--- Goal of the exercise ---
Among the lines of data below, reproduce only those from the one with "4. **Prompt 4:**" through the one with "a jungle adventurer.", exactly as they stand, both ends included.

--- Extracted data ---
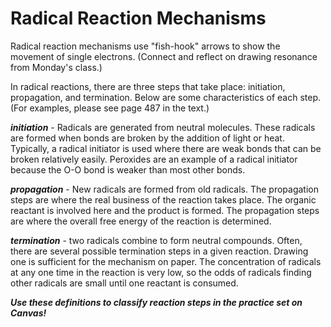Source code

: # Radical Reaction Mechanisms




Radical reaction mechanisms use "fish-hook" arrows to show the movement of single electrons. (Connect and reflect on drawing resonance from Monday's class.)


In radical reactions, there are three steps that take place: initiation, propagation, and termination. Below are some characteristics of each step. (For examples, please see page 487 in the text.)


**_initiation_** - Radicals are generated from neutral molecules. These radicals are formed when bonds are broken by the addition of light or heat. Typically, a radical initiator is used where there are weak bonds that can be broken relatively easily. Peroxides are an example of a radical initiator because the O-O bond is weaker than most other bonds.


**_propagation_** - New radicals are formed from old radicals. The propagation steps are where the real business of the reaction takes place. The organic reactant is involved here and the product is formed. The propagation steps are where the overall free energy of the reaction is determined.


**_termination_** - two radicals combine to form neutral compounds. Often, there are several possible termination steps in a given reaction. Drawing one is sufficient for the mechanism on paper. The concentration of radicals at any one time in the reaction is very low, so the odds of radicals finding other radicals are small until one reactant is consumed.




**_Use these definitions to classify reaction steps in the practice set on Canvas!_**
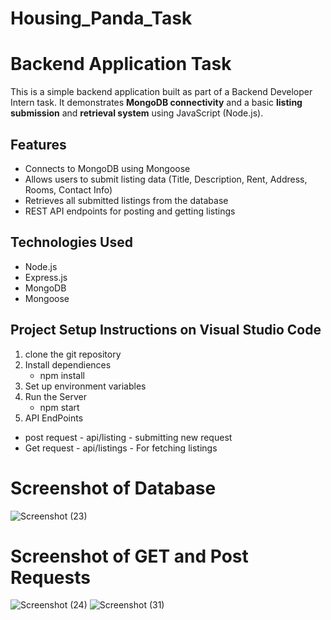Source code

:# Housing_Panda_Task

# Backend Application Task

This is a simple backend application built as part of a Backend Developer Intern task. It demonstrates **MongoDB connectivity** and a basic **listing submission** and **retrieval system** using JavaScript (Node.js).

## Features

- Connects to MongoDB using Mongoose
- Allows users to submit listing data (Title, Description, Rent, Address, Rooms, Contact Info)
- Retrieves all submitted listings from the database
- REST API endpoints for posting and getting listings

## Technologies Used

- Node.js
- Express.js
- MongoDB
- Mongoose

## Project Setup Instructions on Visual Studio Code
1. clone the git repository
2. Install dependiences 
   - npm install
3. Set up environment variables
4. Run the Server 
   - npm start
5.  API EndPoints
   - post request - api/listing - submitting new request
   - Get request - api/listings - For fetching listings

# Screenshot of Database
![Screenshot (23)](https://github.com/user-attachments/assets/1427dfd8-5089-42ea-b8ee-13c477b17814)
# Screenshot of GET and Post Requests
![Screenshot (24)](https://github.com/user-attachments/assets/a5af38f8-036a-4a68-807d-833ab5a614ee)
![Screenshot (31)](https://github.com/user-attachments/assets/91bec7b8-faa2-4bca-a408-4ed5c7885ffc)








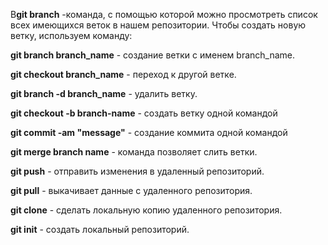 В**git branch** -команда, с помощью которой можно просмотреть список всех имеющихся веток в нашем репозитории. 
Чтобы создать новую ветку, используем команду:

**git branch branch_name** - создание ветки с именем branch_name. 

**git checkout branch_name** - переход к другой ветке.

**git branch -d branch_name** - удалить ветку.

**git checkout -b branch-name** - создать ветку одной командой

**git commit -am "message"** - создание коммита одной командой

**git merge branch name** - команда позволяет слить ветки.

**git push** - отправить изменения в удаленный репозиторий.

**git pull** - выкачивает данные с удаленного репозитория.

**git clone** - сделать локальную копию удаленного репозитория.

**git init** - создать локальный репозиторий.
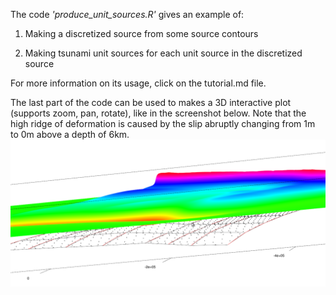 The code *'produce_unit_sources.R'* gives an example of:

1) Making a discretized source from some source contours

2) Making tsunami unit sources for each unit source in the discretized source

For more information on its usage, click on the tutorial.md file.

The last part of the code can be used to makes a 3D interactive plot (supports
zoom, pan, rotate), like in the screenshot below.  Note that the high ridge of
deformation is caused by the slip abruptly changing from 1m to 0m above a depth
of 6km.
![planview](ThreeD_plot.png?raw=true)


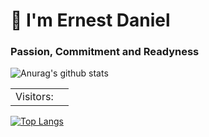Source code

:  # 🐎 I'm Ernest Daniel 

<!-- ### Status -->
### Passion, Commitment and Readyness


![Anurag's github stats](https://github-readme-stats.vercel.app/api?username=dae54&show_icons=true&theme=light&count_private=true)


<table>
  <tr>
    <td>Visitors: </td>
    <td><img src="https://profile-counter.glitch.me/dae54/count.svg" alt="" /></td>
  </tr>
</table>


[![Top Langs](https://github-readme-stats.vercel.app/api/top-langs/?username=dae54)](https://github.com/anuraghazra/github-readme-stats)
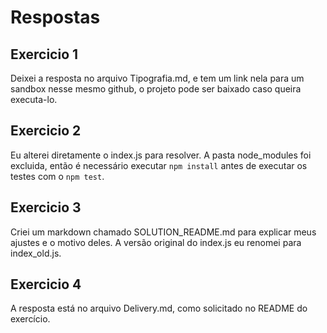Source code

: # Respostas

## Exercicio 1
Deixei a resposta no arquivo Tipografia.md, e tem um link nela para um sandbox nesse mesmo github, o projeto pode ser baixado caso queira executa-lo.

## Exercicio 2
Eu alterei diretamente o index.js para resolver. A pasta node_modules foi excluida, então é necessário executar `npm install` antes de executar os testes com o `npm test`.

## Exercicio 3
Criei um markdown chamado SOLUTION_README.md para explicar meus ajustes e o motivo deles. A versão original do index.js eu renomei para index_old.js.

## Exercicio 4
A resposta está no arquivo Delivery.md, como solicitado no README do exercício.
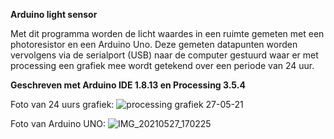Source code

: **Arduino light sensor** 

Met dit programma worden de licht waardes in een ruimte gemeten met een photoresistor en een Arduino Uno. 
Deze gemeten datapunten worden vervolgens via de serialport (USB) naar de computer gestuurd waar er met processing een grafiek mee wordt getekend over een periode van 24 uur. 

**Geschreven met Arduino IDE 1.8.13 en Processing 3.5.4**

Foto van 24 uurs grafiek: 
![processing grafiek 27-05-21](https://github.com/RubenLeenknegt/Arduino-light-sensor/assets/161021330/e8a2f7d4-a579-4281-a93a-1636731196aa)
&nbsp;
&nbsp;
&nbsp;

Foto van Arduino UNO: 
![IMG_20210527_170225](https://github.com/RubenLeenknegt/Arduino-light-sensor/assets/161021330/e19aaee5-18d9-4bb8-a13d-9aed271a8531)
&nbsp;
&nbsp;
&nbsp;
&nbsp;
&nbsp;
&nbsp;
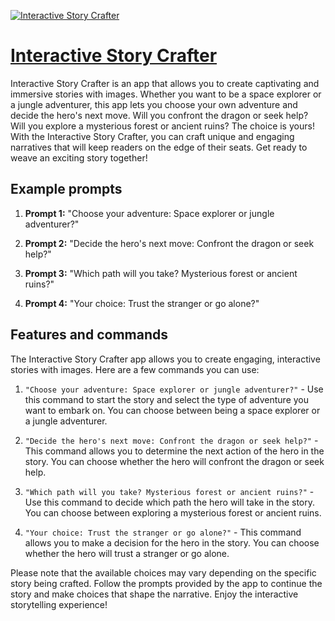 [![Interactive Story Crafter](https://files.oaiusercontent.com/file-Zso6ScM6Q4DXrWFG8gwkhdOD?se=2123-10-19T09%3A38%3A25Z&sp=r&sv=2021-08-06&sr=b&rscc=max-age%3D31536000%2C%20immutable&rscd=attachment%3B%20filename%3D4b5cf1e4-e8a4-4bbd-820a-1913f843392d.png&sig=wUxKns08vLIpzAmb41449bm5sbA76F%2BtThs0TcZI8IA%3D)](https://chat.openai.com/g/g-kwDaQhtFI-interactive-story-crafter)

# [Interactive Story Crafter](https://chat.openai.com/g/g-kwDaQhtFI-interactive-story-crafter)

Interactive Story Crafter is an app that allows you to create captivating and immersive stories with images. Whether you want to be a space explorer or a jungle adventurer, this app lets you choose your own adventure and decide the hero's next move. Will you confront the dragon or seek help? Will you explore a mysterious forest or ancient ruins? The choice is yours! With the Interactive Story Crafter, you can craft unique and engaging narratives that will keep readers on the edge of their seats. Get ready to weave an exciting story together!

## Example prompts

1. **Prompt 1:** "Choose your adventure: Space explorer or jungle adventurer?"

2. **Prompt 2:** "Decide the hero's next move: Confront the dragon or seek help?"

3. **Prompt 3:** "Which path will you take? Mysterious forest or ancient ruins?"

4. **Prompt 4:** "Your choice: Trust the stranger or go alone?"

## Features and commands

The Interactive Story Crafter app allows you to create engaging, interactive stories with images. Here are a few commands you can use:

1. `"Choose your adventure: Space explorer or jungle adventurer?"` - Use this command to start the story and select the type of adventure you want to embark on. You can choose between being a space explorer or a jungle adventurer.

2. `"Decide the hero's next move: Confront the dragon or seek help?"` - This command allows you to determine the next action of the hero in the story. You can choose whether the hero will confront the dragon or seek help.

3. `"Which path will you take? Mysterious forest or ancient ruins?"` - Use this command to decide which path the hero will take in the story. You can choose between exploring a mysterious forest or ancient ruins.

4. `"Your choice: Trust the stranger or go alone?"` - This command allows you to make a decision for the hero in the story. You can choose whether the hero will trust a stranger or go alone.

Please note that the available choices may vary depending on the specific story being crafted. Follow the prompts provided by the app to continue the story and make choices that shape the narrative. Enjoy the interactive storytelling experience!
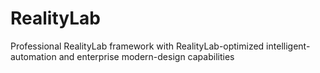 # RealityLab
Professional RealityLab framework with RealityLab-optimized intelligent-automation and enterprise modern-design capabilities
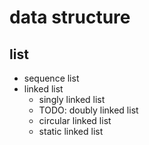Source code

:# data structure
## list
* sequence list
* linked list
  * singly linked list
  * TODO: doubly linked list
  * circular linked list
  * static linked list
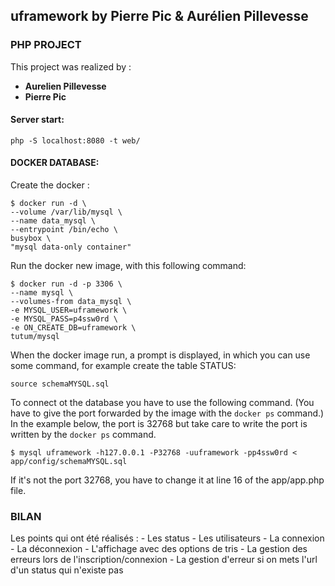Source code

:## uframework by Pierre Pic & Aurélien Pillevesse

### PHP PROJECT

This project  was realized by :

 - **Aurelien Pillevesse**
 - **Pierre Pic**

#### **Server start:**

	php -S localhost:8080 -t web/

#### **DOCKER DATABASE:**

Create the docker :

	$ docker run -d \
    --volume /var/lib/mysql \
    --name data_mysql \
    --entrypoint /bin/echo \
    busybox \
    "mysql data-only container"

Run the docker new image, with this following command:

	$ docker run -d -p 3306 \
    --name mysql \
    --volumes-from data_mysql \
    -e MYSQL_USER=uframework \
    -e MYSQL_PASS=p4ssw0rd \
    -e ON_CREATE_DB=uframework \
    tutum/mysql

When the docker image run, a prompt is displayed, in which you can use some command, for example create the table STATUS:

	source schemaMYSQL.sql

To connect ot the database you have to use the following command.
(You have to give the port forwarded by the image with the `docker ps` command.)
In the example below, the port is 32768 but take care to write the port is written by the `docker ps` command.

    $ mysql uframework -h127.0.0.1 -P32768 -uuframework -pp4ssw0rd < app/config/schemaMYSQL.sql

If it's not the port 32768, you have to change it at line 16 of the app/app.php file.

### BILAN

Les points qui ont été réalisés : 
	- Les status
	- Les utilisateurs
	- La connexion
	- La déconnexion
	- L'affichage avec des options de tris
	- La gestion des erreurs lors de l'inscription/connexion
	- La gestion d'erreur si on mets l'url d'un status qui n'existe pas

--- Answer to this task ---
4. **Prompt 4:** "Your choice: Trust the stranger or go alone?"

## Features and commands

The Interactive Story Crafter app allows you to create engaging, interactive stories with images. Here are a few commands you can use:

1. `"Choose your adventure: Space explorer or jungle adventurer?"` - Use this command to start the story and select the type of adventure you want to embark on. You can choose between being a space explorer or a jungle adventurer.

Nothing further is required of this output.